Latest Solicitors News - October 2009
Workers can reclaim holidays lost to sickness
Employees who are sick during scheduled annual leave should be allowed to reallocate their holidays, the European Court of Justice (ECJ) has ruled.
The decision, a new interpretation of the working time directive, follows the ECJ’s ruling on the case of Stringer v HMRC earlier this year that holiday continues to accrue during sick leave. Stringer found that a worker could carry leave forward, even into the next year, if he or she is “unable to take leave through no fault of his own”, but left open the question of what would happen if sickness coincided with scheduled leave. The court has now ruled that employees should have the right to ask for statutory leave to be reallocated in these circumstances, even into the next holiday year.
In the case of Pereda v Madrid Movilidad, the employee was injured shortly before the annual leave was due to start and was refused a request to move his holiday. But there is no reason in principle why an employee whose holiday had already started could not claim the right to reallocate leave, lawyers have warned.

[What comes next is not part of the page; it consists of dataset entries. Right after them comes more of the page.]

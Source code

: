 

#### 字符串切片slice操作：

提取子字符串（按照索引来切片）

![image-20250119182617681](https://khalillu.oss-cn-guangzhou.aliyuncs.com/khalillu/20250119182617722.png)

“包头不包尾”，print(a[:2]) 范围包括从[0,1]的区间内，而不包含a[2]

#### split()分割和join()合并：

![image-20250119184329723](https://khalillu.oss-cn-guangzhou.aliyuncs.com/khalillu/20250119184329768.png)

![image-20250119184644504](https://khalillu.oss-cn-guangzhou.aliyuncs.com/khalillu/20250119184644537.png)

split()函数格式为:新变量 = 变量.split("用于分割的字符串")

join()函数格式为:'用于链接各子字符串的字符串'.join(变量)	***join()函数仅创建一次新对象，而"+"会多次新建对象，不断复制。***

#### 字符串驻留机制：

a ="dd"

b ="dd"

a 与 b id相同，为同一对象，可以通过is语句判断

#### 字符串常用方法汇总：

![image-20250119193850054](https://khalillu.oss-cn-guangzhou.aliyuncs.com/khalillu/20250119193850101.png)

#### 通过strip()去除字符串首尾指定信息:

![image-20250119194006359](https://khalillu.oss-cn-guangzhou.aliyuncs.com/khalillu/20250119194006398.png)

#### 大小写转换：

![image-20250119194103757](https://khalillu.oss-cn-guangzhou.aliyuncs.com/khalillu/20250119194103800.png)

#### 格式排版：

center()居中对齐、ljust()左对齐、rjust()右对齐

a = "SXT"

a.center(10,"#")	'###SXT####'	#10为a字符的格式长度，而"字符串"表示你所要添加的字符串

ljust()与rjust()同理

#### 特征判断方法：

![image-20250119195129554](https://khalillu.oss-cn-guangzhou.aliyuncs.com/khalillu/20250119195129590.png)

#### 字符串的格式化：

Workers who are on sick leave have a choice - they can take annual leave if they wish, but if they would prefer not to do so they can insist on postponing their annual leave and taking it at a later date, possibly even in a subsequent leave year if it is not possible to schedule leave before the current year ends.
But until the European or UK courts say otherwise, employers are advised to require workers to produce convincing evidence of their illness while on holiday and that it would have rendered them unfit for work before allowing workers to ‘reallocate’ holidays.”